Miriam is first mentioned by name in Exodus 15:20, when she is called “Miriam the prophetess, the sister of Aaron,” and with tambourine in hand she leads a chorus of women in a victory song following God’s victory over the Egyptians at the Red Sea. Curiously, only Aaron is mentioned as being her brother, not Moses. The scene of a prophetess leading a victory song calls to mind the “Song of Deborah” of Judges 5, which is arguably one of the oldest passages of the Hebrew Bible, as is the so-called “Song of Moses” or “Song of the Sea” that directly precedes Miriam’s introduction. It is likely the victory song following the crossing of the Red Sea was originally ascribed to Miriam and then only later credited to Moses.

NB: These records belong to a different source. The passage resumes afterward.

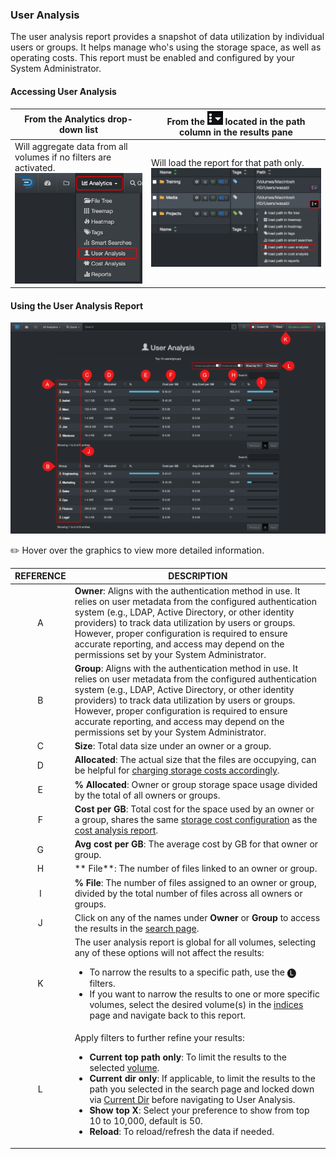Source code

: <p id="user_analysis"></p>

### User Analysis 

The user analysis report provides a snapshot of data utilization by individual users or groups. It helps manage who's using the storage space, as well as operating costs. This report must be enabled and configured by your System Administrator.


#### Accessing User Analysis

| From the **Analytics** drop-down list | From the <img src="images/icon_more.png" width="25"> located in the path column in the results pane |
| --- | --- |
| Will aggregate data from all volumes if no filters are activated.<br> <img src="images/analytics_select_user_analysis.png" width="300"> | Will load the report for that path only.<br><img src="images/image_analytics_user_analysis_access_via_results_pane_20230215.png" width="600"> |



#### Using the User Analysis Report

![Image: User Analysis Report Overview](images/analytics_user_analysis_2025.png)

✏️ Hover over the graphics to view more detailed information.

| REFERENCE | DESCRIPTION |
| :---: | --- |
| A | **Owner**: Aligns with the authentication method in use. It relies on user metadata from the configured authentication system (e.g., LDAP, Active Directory, or other identity providers) to track data utilization by users or groups. However, proper configuration is required to ensure accurate reporting, and access may depend on the permissions set by your System Administrator. |
| B | **Group**: Aligns with the authentication method in use. It relies on user metadata from the configured authentication system (e.g., LDAP, Active Directory, or other identity providers) to track data utilization by users or groups. However, proper configuration is required to ensure accurate reporting, and access may depend on the permissions set by your System Administrator.  |
| C | **Size**: Total data size under an owner or a group. |
| D | **Allocated**: The actual size that the files are occupying, can be helpful for [charging storage costs accordingly](#cost_analysis). |
| E | **% Allocated**: Owner or group storage space usage divided by the total of all owners or groups. |
| F | **Cost per GB**: Total cost for the space used by an owner or a group, shares the same [storage cost configuration](#cost_config) as the [cost analysis report](#cost_analysis). |
| G | **Avg cost per GB**: The average cost by GB for that owner or group. |
| H | ** File**: The number of files linked to an owner or group. |
| I | **% File**: The number of files assigned to an owner or group, divided by the total number of files across all owners or groups. |
| J | Click on any of the names under  **Owner**  or  **Group**  to access the results in the [search page](#search_page). |
| K | The user analysis  report is global for all volumes, selecting any of these options will not affect the results:<ul><li>To narrow the results to a specific path, use the 🅛 filters.</li><li>If you want to narrow the results to one or more specific volumes, select the desired volume(s) in the [indices](#index_selection) page and navigate back to this report. |
| L | Apply filters to further refine your results:<ul><li>**Current top path only**: To limit the results to the selected [volume](#volume).</li><li>**Current dir only**:  If applicable, to limit the results to the path you selected in the search page and locked down via [Current Dir](#current_dir) before navigating to User Analysis.</li><li>**Show top X**: Select your preference to show from top 10 to 10,000, default is 50.</li><li>**Reload**: To reload/refresh the data if needed. |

Unlike Moses and Aaron, Miriam isn’t mentioned again in the biblical text until Numbers 15, when she and Aaron “spoke out against Moses” for marrying a Cushite woman. That this was some sort of attempt to expose Moses to public ridicule, and that Miriam was the primary instigator, seems to be implied by the severity of her chastisement and punishment. As in the golden calf episode (Exodus 32), Aaron just seems to be doing what he’s told and nothing happens to him. Miriam, however, is stricken with leprosy and shut out of the camp for a week. This strange episode only serves to inform the audience that Moses, “the meekest person on the face of the earth” (Numbers 12:3), was God’s extra-special servant and deserved the utmost respect. Reading between the lines, we can see that Miriam held a place of spiritual authority among the people of Israel and that she heard the voice of God through prophetic visions and dreams. Even so, this story serves to discredit Miriam’s authority in the minds of the audience and she isn’t mentioned again until she dies at Kadesh (Numbers 20:1).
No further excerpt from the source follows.